━━ DATASET RECORDS

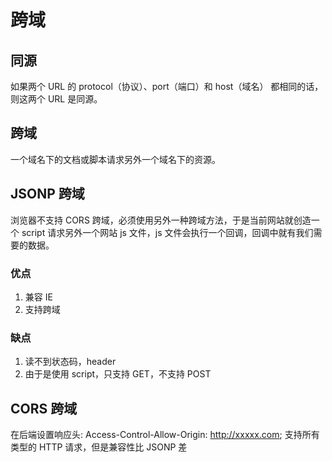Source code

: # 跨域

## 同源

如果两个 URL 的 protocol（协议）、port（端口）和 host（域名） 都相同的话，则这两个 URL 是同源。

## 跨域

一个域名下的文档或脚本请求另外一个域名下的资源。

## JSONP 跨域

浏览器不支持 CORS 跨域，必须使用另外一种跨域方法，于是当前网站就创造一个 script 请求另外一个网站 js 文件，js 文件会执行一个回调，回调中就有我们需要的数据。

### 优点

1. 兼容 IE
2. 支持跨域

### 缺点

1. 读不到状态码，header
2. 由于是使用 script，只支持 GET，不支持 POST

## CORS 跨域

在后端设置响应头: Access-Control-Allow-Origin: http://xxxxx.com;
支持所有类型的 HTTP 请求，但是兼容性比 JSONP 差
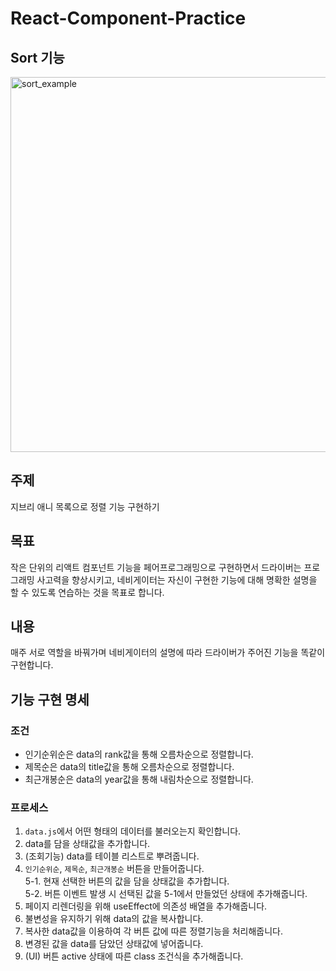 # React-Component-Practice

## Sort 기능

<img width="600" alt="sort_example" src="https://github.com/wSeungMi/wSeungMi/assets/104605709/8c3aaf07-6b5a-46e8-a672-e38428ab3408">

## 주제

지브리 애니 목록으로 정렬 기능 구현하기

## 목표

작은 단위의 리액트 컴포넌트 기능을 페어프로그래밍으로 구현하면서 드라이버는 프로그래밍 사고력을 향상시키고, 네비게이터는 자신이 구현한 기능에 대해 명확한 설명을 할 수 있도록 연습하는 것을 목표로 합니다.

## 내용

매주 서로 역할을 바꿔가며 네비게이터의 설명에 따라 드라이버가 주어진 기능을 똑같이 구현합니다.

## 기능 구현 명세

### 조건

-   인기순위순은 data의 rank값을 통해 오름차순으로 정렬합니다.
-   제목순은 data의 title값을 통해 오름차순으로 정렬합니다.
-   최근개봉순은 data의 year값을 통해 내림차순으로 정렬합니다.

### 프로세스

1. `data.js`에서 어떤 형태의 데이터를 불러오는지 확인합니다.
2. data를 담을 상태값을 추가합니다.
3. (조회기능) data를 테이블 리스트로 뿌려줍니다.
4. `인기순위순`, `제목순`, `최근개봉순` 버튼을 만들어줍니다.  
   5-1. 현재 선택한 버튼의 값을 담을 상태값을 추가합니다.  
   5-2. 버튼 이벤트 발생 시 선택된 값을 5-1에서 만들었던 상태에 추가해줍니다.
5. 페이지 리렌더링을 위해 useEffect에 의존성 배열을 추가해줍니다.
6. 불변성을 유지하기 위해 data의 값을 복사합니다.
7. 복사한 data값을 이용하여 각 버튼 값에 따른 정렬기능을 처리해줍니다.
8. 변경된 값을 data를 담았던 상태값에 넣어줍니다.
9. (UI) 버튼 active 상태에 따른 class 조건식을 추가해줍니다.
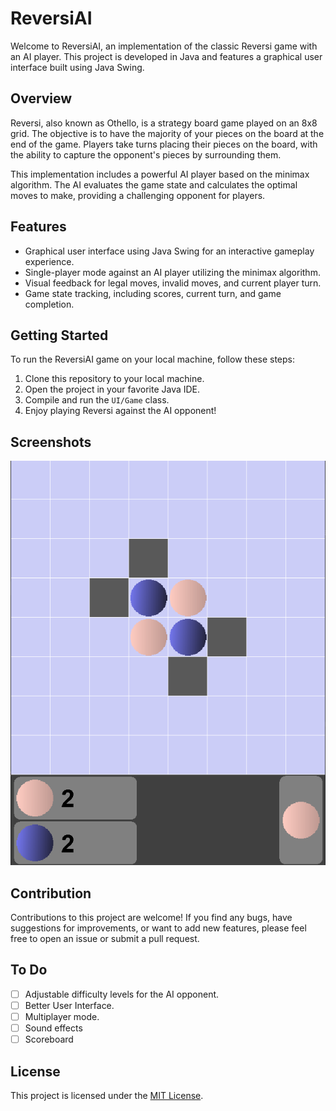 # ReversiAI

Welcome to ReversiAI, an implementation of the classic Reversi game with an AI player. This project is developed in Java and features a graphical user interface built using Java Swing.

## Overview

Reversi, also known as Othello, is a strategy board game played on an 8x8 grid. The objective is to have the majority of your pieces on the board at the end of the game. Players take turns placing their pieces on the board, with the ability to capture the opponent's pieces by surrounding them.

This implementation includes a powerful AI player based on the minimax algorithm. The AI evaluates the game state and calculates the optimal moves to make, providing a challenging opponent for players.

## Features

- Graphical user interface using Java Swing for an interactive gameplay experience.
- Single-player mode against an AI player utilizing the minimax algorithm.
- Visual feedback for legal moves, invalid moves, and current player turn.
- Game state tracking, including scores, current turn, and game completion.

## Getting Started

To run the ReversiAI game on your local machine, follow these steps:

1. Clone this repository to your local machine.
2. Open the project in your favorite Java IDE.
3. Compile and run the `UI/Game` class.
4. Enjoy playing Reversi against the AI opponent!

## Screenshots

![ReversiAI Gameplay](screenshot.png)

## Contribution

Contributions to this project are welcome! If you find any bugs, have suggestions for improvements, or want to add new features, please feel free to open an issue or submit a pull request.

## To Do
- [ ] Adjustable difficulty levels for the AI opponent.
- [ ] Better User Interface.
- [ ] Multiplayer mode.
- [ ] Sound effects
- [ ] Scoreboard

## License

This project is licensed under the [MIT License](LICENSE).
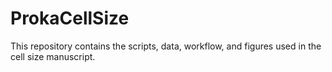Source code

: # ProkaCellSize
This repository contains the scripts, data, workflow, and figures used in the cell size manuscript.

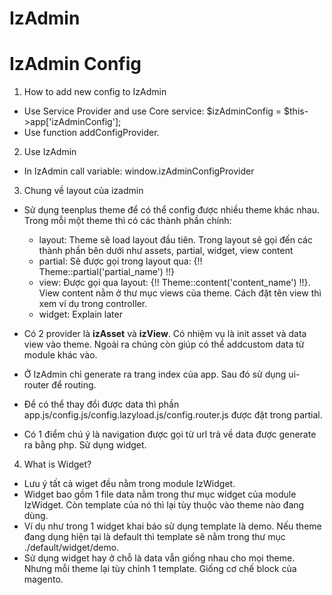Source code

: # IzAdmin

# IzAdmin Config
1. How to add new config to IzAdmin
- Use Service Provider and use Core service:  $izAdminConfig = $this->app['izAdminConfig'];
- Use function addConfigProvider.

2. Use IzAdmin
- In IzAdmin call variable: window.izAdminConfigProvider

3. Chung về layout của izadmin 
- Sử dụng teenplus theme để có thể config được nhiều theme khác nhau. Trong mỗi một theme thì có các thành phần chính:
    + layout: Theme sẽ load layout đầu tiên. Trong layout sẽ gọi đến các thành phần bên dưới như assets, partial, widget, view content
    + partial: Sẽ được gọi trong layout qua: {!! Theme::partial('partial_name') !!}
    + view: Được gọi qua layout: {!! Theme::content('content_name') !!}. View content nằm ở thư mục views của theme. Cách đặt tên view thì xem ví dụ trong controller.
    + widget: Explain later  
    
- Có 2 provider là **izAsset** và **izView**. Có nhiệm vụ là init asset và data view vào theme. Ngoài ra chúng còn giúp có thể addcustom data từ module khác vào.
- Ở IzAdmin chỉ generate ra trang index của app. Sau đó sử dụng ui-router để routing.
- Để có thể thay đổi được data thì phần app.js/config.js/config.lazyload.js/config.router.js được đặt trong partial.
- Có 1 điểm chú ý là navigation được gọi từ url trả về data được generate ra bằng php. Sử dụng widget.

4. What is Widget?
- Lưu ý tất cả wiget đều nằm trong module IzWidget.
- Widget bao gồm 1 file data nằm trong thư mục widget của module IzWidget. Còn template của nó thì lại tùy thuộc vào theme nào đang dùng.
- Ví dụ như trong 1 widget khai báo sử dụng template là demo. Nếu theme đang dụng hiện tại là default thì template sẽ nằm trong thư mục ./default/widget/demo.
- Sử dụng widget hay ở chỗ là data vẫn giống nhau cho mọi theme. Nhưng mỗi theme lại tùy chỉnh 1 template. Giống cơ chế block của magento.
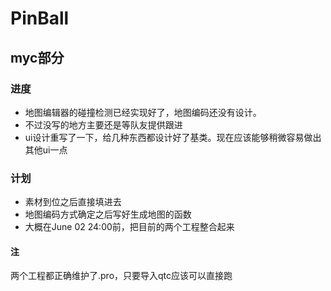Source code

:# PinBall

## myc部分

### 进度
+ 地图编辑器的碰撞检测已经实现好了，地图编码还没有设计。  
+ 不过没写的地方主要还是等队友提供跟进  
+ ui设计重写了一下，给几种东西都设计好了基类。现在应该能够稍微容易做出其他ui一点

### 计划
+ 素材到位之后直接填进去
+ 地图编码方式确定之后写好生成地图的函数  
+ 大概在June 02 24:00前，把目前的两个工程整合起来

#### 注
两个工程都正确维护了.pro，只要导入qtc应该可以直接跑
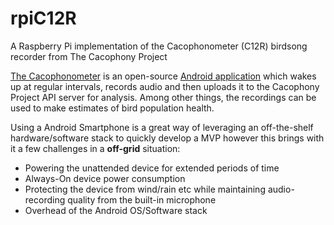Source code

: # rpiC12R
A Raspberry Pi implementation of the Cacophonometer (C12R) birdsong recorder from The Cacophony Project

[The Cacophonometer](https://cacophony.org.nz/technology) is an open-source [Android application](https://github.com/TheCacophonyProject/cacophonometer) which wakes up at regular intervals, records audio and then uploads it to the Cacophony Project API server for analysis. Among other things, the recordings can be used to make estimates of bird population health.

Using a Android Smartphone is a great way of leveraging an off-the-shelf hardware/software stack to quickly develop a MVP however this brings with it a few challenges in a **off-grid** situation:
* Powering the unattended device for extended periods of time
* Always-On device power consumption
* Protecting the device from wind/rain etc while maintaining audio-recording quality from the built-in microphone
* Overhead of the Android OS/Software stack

━━━━

--- WHAT THE TASK REQUIRES ---
Find the lines that mention "device" in the entries and show them.

--- SOLUTION ---
* Powering the unattended device for extended periods of time
* Always-On device power consumption
* Protecting the device from wind/rain etc while maintaining audio-recording quality from the built-in microphone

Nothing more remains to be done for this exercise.